Outline is an open-source tool that lets news organizations provide their network of journalists safer access to the internet, powered by Shadowsocks. Jigsaw claims the VPN software can be set up on one's own server in a matter of minutes, even if the user is not technically savvy. According to WIRED, "Outline aims to provide an alternative to, on the one hand, stronger anonymity tools like Tor that slow down web browsing by bouncing connections through multiple encrypted hops around the world and, on the other hand, commercial VPNs that can be expensive, and also put users' private information and internet history at risk." WIRED adds that because administrators can add unlimited secret keys, "Outline [is] an easy way to run a VPN for an entire organization, like a group of activists or journalists." Another feature is that Outline requires minimal upkeep, as "a feature called Watchtower automatically checks for security updates and installs them."

=== Intra ===
Intra, launched 3 October 2018, is a DNS over HTTPS client for Android versions 4.0 and above that helps protect against DNS manipulation attacks and SNI sniffing attacks typically employed by Internet Service Providers to censor websites, apps, and games.

===Other projects===
Other Jigsaw projects include Detox, Sideways Dictionary, Password Alert, Unfiltered.news, Digital Attack Map, and Montage (graduated to Storyful).

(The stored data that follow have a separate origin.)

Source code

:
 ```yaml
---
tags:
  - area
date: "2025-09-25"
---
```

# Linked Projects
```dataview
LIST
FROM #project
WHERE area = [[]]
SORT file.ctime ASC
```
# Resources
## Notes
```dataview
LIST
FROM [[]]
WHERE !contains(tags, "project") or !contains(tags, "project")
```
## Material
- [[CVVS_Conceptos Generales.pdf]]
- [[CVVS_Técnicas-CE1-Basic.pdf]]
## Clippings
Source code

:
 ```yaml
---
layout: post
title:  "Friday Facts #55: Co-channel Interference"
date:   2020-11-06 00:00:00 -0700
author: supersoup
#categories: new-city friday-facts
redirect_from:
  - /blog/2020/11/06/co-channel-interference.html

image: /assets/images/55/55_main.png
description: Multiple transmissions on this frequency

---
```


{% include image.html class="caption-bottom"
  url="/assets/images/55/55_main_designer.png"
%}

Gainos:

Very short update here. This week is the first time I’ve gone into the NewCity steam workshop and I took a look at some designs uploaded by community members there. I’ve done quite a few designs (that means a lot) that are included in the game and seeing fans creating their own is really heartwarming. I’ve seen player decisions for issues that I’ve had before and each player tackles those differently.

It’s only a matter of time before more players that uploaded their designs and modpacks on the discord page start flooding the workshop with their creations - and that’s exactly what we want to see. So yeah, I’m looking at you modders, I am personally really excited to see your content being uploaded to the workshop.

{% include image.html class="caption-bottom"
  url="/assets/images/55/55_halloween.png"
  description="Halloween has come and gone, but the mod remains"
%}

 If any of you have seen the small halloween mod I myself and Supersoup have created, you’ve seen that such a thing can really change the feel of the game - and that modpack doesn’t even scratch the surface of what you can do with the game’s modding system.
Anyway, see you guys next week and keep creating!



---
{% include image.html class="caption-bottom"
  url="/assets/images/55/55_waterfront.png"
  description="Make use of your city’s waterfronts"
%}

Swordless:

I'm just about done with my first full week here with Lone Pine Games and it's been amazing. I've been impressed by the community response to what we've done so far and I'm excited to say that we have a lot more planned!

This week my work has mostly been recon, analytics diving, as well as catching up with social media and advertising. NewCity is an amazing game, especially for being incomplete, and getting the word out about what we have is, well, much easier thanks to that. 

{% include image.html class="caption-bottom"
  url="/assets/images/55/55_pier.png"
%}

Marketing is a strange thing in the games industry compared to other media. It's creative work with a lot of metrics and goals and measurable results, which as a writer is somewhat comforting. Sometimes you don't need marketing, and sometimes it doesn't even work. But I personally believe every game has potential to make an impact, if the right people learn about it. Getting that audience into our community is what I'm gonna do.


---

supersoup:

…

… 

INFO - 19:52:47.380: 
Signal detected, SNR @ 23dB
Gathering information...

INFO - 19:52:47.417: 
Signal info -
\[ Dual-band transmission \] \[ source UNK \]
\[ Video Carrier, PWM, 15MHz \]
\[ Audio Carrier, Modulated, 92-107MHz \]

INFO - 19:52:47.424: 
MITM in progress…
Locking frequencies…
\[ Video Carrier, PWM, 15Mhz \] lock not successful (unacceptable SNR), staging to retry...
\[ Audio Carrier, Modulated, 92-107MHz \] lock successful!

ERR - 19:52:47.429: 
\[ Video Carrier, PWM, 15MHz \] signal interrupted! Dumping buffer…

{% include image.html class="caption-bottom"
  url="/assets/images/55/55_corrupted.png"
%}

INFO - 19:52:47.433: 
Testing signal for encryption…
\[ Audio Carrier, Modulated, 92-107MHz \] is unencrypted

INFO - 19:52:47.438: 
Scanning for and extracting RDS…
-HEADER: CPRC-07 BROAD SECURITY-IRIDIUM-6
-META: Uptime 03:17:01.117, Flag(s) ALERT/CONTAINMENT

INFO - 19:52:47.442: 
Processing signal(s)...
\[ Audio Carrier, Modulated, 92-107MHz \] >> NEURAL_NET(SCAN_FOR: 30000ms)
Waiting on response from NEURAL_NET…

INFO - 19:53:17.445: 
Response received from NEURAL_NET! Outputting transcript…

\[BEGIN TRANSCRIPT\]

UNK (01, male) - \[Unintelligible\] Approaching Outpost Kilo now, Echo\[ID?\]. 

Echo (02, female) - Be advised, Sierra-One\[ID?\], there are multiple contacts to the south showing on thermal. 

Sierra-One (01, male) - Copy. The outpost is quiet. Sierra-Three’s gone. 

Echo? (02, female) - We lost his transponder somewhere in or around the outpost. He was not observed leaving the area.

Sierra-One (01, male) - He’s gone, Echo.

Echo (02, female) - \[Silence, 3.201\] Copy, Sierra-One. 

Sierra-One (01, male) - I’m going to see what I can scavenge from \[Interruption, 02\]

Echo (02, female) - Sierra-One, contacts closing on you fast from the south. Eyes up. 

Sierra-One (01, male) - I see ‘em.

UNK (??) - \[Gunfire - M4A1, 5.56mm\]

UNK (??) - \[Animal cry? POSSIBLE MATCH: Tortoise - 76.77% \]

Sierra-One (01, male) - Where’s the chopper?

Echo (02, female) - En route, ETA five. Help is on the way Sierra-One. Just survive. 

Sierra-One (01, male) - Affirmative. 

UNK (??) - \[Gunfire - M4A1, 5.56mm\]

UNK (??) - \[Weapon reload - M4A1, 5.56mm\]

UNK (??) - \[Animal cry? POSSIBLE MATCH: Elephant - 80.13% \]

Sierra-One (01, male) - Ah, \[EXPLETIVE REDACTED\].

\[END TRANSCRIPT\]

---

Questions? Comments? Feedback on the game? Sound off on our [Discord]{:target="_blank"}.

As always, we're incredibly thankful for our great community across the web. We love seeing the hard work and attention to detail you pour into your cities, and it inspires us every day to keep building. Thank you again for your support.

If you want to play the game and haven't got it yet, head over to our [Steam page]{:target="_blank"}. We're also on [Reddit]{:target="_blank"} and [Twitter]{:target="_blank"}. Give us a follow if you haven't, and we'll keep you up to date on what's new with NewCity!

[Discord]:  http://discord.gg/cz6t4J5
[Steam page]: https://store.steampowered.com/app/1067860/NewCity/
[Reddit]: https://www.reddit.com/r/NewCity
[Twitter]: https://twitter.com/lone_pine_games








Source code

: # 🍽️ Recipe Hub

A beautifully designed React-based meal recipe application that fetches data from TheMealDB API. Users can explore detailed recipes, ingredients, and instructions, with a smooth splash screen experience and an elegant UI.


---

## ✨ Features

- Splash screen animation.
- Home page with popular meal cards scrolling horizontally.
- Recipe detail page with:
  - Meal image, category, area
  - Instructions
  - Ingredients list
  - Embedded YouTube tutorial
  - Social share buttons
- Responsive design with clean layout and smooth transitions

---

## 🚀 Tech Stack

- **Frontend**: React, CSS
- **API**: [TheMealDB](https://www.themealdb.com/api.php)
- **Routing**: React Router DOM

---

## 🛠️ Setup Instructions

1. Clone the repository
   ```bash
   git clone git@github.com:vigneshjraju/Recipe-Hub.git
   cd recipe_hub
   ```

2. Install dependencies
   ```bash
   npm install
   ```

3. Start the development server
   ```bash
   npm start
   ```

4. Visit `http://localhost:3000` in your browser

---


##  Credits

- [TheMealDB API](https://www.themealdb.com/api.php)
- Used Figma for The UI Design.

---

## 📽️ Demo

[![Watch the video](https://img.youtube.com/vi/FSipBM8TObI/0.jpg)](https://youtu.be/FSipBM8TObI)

In 2016, Jigsaw worked with the Wikimedia Foundation on Detox, a project using Machine learning to help better understand online harassment on Wikipedia, with application to other web platforms. The tool was removed in 2019, however, due to concerns about its accuracy.

In March 2017, Jigsaw partnered with The Washington Post to launch Sideways Dictionary, a community-driven collection of analogies to explain complex tech jargon. Sideways Dictionary is available as a Chrome extension and on The Washington Post.

Password Alert helps protect against phishing attacks; according to WIRED, "the company developed it for Syrian activists targeted by government-friendly hackers, but when it proved effective, it was rolled out to all of Google’s users."

Unfiltered.news "uses Google News data to show users what topics are being under-reported or are popular in regions around the world", and the Digital Attack Map displays the top digital attacks in the world in real time.

Montage is a program that "lets war correspondents and nonprofits crowdsource the analysis of YouTube videos to track conflicts and gather evidence of human rights violations." In May 2016, Jigsaw announced it had partnered with Vice News on a five-part documentary series called Blackout to examine free expression around the world.

Jigsaw also helped develop CopCast, an open-source project that can turn any Android phone into a body-worn camera system for law enforcement. In June 2017, USA Today reported that the Jersey City Police Department would scale this technology to more than 250 officers.